TASK OBJECTIVE:
Filter the data for "table" and copy matching lines.

DATA UNDER STUDY:
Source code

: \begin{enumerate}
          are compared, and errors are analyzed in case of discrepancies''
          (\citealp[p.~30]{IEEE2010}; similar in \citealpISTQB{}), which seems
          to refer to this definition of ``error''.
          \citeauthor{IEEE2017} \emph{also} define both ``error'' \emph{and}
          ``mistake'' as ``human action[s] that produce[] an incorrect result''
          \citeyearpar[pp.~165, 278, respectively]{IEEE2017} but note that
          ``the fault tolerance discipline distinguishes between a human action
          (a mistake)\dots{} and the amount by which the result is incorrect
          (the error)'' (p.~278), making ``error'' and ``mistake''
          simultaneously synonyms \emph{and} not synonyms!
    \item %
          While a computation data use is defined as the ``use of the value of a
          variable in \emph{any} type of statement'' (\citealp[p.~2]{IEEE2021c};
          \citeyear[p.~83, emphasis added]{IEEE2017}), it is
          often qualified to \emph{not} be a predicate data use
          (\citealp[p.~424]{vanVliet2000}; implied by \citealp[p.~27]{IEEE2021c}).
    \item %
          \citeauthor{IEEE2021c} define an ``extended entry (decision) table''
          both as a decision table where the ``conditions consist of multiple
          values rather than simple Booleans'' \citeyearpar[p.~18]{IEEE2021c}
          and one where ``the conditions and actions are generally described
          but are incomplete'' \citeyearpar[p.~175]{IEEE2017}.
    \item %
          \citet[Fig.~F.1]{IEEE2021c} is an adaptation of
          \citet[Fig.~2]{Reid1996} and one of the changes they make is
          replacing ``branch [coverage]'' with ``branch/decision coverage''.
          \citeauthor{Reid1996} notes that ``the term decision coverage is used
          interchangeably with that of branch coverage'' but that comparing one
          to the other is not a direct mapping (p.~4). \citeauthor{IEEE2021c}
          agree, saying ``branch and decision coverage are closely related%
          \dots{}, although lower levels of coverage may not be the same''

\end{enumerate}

ANSWER FOR THIS EXERCISE:
          \citeauthor{IEEE2021c} define an ``extended entry (decision) table''
          both as a decision table where the ``conditions consist of multiple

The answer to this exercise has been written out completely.